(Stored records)
.....
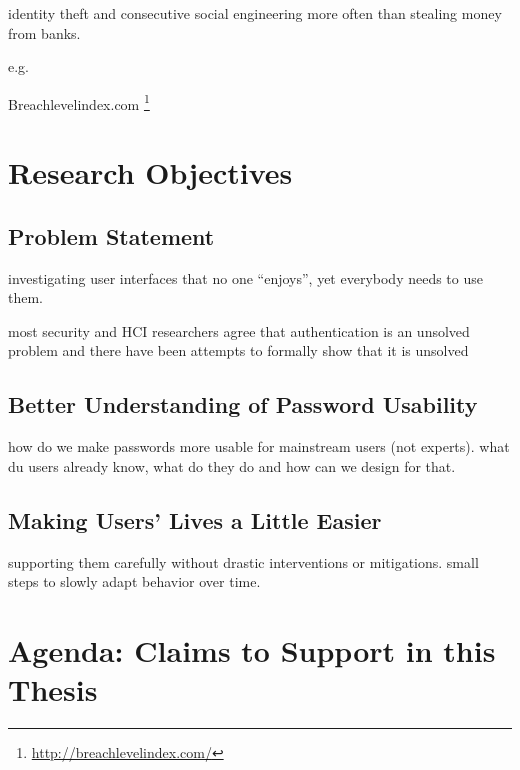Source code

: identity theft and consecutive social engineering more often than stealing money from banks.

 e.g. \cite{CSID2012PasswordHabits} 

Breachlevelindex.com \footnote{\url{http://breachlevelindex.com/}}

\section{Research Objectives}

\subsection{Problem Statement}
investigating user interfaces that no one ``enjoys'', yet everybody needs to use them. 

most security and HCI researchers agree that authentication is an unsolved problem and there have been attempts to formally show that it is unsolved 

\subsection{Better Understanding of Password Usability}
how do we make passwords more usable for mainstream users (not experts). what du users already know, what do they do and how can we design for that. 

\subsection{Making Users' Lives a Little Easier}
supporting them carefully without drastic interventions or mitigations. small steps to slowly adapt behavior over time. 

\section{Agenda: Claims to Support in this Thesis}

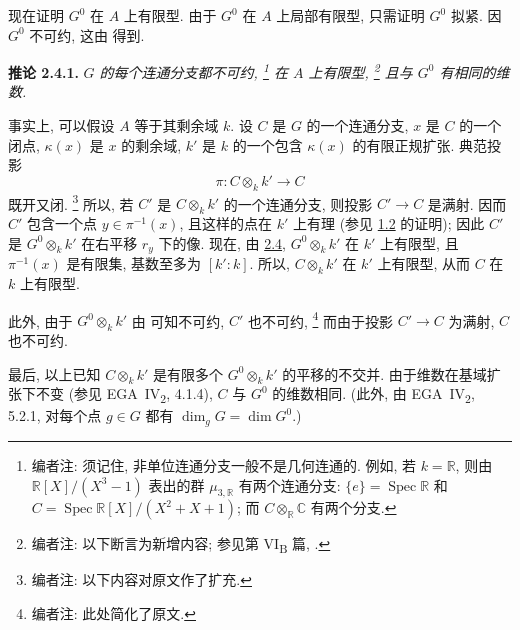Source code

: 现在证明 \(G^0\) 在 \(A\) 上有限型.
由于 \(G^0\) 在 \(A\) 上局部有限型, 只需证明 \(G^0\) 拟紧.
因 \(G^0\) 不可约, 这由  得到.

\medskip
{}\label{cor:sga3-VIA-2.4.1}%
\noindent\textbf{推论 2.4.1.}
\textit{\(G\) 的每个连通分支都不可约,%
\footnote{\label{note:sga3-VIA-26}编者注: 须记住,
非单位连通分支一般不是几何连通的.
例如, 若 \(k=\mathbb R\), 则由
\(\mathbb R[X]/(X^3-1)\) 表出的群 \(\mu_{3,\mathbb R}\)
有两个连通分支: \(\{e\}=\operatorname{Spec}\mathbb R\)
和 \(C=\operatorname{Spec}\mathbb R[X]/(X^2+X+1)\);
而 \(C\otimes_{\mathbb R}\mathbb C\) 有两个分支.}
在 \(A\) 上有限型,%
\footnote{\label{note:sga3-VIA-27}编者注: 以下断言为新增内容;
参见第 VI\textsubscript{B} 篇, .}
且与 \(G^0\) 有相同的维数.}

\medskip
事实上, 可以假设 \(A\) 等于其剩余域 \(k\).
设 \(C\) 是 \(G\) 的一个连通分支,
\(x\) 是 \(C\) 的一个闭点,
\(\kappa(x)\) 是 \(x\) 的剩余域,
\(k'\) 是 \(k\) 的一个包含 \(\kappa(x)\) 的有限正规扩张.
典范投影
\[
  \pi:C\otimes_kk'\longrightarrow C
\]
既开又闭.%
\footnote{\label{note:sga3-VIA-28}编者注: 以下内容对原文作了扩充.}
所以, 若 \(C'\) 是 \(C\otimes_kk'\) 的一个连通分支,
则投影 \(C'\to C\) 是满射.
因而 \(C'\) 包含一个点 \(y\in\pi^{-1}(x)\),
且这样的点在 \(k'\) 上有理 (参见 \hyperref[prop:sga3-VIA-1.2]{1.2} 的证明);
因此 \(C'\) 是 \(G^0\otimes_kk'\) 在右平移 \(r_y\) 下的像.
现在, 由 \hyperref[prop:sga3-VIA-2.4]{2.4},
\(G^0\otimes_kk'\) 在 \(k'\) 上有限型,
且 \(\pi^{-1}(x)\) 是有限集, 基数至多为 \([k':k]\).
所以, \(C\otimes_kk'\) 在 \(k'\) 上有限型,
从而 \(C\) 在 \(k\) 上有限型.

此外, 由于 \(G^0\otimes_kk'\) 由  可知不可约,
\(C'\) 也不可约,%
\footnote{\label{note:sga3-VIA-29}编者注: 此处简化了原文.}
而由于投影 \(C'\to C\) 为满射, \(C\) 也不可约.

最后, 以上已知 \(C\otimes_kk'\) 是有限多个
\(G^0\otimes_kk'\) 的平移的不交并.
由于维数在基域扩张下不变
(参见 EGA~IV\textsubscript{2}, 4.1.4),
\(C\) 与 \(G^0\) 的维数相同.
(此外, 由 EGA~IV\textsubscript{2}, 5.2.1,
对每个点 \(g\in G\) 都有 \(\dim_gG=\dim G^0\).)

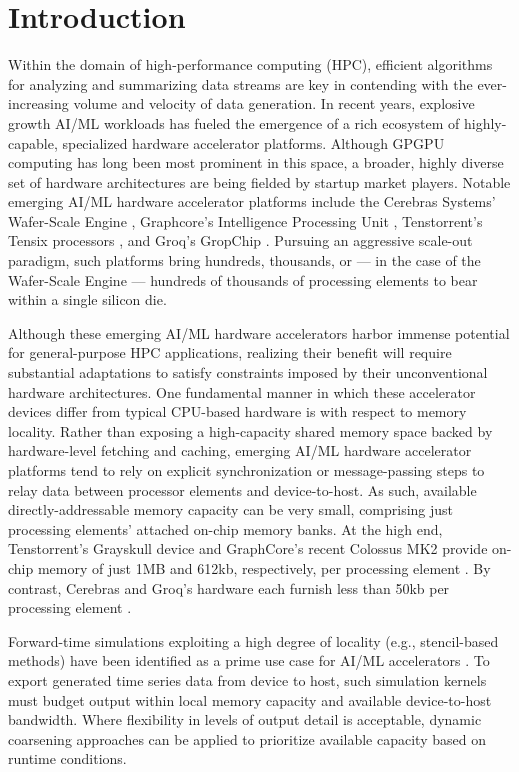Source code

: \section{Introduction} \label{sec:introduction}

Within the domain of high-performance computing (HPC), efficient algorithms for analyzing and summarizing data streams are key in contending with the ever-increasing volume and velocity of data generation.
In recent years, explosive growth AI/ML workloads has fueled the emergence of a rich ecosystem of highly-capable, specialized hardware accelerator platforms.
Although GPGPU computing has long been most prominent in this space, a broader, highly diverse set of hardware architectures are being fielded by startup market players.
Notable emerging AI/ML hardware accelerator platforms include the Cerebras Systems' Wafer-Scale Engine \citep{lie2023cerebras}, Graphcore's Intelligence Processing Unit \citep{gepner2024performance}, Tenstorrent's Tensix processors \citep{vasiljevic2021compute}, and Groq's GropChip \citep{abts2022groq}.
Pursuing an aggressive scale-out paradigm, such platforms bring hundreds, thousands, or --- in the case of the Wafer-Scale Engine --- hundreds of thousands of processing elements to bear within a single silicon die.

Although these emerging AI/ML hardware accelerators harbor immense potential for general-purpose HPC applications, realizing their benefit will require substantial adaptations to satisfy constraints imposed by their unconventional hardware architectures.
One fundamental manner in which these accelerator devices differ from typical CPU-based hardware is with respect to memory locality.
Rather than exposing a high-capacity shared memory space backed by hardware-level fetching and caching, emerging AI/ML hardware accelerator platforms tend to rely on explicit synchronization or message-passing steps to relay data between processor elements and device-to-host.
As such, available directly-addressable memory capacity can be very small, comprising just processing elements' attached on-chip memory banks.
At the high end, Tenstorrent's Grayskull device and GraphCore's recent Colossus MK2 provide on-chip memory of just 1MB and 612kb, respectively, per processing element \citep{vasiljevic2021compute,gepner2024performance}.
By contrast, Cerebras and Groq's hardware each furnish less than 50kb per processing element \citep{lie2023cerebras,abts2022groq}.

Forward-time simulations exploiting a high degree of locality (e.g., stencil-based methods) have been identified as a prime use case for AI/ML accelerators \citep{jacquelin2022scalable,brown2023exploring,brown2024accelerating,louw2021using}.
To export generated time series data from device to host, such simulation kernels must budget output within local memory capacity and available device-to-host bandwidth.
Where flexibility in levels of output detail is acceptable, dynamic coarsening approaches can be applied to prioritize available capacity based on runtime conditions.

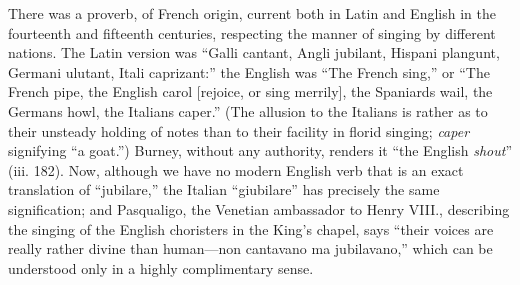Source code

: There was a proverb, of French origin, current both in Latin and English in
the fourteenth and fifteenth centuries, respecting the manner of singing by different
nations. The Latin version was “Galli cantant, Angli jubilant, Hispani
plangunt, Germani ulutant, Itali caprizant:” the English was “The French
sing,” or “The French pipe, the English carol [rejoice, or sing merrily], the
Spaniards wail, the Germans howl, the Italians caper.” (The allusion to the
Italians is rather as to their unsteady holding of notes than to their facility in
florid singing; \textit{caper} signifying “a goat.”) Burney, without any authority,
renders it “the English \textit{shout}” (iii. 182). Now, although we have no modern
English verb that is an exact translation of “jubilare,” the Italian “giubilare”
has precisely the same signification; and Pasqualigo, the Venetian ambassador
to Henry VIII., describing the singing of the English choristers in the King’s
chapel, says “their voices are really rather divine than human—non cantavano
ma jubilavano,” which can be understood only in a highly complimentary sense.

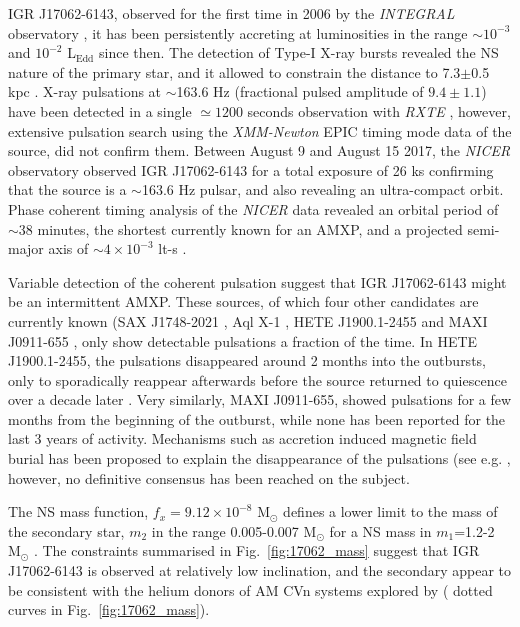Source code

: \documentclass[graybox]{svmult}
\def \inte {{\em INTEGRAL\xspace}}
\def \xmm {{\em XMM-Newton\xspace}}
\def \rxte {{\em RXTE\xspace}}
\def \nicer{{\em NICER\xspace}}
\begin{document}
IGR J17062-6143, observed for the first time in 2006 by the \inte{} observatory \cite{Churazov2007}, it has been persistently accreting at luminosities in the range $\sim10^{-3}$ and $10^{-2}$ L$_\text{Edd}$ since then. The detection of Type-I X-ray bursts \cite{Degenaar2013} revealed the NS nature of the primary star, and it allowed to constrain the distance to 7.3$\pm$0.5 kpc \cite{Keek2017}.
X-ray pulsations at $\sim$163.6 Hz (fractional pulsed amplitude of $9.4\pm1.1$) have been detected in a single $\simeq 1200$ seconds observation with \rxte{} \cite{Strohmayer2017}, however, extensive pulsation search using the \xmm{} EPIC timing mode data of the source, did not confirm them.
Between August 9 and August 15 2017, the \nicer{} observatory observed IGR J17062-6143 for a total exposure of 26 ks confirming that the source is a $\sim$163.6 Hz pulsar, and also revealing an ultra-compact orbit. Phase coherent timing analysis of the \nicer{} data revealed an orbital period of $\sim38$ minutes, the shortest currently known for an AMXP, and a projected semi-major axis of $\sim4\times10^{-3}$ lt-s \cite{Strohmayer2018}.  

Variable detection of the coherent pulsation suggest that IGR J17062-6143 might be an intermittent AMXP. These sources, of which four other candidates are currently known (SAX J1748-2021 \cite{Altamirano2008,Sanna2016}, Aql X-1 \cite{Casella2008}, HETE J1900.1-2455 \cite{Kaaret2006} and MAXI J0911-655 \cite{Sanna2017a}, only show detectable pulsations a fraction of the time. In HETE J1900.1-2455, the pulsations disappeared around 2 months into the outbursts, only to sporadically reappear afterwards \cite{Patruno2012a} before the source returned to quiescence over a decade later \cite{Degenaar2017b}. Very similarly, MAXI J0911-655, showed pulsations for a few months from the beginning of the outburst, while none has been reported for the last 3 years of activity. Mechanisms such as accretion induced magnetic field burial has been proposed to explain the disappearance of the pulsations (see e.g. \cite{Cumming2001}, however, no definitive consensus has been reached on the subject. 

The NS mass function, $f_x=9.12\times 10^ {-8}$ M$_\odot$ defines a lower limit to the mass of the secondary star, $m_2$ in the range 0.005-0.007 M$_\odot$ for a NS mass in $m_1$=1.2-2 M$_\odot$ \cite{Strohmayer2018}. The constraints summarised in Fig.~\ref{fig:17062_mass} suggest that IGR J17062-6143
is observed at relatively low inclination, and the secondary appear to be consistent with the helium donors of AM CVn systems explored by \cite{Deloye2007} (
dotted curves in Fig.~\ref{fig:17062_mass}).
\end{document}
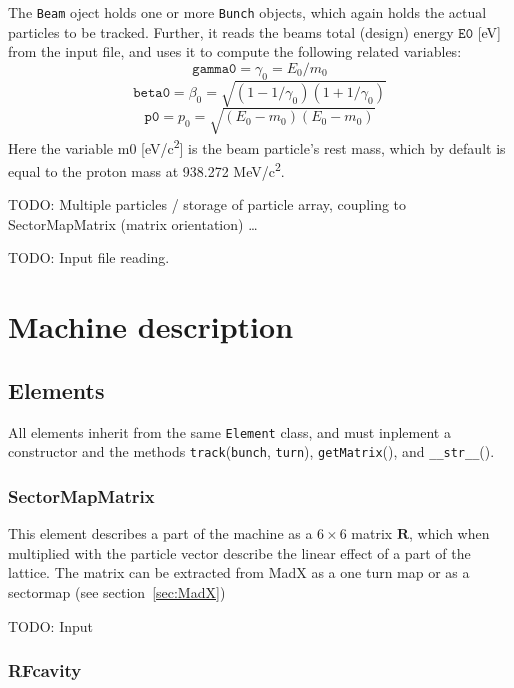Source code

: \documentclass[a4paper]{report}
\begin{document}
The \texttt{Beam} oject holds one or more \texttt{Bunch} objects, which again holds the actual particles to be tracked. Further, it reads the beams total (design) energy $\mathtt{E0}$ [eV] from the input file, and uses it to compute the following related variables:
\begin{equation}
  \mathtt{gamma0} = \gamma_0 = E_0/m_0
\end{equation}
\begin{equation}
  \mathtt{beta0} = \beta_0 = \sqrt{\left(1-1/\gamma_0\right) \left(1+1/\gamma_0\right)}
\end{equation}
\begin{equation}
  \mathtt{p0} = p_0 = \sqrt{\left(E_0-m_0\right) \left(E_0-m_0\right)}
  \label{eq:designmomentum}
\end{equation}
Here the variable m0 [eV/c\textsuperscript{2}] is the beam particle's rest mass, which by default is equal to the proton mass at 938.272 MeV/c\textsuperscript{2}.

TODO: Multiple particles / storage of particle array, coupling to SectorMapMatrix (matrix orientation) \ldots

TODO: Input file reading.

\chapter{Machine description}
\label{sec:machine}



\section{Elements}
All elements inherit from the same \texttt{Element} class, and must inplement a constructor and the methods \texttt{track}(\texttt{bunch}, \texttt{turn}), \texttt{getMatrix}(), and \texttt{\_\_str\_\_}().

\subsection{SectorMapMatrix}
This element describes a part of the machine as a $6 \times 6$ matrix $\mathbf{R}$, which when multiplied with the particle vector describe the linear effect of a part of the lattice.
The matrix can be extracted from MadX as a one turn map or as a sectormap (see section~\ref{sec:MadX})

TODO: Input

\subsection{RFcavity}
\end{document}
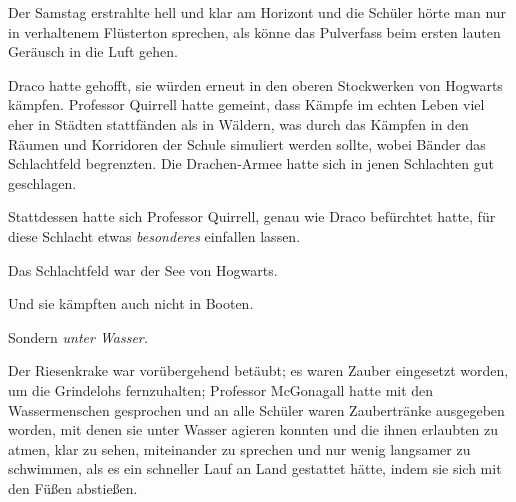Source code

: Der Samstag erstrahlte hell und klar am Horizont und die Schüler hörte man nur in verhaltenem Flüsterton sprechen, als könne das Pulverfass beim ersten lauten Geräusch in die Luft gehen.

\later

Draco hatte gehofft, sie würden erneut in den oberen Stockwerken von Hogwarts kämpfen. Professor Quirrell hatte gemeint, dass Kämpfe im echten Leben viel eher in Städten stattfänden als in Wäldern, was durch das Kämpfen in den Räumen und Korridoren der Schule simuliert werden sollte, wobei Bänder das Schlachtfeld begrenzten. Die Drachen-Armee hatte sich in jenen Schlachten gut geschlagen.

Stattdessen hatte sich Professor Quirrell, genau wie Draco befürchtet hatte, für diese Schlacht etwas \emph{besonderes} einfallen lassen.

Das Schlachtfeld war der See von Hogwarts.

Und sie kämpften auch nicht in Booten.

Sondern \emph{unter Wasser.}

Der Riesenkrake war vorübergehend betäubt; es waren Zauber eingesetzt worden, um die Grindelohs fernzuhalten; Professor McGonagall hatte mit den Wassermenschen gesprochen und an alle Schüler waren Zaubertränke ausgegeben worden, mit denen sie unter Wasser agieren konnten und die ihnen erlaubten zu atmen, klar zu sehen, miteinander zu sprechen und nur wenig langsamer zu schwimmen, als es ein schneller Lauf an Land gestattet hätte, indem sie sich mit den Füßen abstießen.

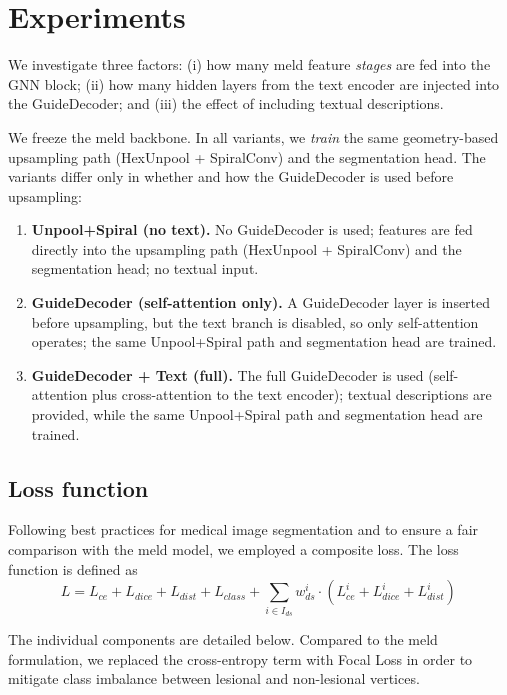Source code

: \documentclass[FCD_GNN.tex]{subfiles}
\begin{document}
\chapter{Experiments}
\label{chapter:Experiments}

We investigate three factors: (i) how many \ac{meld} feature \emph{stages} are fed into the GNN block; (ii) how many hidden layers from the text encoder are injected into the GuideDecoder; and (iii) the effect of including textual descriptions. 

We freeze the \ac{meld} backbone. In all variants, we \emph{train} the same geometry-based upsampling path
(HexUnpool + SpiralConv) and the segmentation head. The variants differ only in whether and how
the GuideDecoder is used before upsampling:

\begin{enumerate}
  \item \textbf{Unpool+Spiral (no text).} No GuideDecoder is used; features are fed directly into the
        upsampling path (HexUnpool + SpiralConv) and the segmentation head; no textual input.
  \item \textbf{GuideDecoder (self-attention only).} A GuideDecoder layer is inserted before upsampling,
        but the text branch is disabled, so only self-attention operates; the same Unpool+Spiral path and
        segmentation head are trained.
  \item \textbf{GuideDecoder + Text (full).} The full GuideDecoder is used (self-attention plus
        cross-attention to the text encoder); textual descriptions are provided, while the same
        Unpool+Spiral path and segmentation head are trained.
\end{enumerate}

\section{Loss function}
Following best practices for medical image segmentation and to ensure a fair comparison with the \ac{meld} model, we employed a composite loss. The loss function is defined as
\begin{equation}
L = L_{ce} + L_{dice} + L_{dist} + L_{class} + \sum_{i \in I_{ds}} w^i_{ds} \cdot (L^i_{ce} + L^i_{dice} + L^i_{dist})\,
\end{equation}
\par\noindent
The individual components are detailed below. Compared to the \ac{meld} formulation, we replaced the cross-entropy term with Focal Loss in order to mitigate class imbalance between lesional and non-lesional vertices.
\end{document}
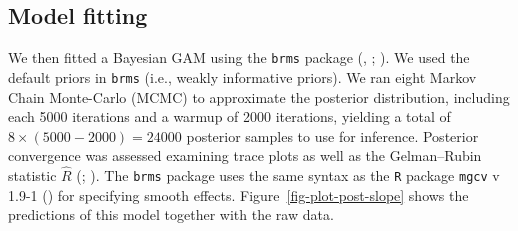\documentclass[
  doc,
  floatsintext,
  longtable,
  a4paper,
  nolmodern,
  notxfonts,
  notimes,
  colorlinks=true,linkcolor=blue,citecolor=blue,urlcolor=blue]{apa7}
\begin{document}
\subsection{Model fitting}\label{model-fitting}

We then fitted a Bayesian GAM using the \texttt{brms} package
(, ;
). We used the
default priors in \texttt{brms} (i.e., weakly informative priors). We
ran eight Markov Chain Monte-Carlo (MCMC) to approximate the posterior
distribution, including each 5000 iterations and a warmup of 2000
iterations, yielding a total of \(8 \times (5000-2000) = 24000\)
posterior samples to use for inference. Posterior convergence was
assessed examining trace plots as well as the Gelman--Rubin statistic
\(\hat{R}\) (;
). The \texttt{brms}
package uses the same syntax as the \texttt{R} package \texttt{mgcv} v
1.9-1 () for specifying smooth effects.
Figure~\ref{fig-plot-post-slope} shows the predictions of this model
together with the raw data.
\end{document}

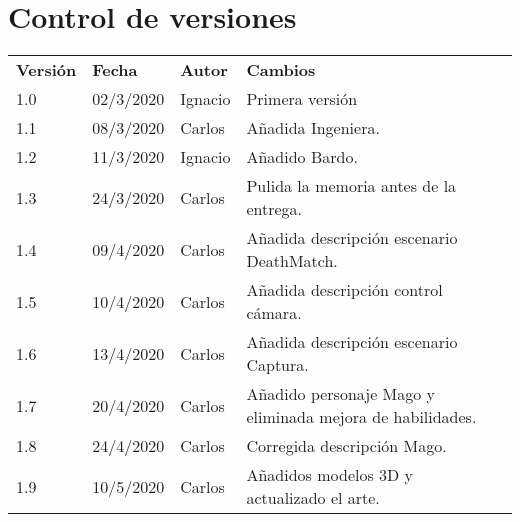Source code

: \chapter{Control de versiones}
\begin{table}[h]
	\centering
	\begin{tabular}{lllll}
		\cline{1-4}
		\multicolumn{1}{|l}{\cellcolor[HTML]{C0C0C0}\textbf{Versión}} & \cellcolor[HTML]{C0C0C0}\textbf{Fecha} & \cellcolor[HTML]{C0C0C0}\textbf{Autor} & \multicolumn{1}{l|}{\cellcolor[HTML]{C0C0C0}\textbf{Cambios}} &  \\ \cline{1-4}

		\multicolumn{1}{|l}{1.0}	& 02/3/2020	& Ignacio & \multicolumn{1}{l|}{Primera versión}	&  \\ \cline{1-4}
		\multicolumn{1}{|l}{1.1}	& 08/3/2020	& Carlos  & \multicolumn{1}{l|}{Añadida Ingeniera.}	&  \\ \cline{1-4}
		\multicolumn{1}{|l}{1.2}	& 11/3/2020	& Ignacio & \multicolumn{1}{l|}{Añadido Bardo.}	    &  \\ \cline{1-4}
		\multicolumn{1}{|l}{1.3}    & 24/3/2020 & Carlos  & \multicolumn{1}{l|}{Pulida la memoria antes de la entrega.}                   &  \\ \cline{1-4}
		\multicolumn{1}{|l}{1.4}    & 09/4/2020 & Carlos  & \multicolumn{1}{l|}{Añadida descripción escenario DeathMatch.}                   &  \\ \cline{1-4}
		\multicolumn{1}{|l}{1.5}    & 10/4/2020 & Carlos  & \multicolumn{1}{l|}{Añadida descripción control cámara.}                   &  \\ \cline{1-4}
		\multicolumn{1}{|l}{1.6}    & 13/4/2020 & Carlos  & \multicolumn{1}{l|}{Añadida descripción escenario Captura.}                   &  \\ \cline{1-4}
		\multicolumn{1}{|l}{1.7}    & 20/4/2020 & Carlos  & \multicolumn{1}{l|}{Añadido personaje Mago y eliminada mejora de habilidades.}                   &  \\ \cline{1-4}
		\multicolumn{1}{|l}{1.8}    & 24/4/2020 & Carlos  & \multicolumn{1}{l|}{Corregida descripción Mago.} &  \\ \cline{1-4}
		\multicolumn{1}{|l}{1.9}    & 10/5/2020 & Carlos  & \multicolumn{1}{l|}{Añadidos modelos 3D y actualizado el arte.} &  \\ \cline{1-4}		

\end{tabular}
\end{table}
.....
# Problem details
The required result is the entries above, printed exactly from the first line through the line with "Users' Lives a", pictures excluded.

# Response
Source code

: identity theft and consecutive social engineering more often than stealing money from banks.

 e.g. \cite{CSID2012PasswordHabits} 

Breachlevelindex.com \footnote{\url{http://breachlevelindex.com/}}

\section{Research Objectives}

\subsection{Problem Statement}
investigating user interfaces that no one ``enjoys'', yet everybody needs to use them. 

most security and HCI researchers agree that authentication is an unsolved problem and there have been attempts to formally show that it is unsolved 

\subsection{Better Understanding of Password Usability}
how do we make passwords more usable for mainstream users (not experts). what du users already know, what do they do and how can we design for that. 

\subsection{Making Users' Lives a Little Easier}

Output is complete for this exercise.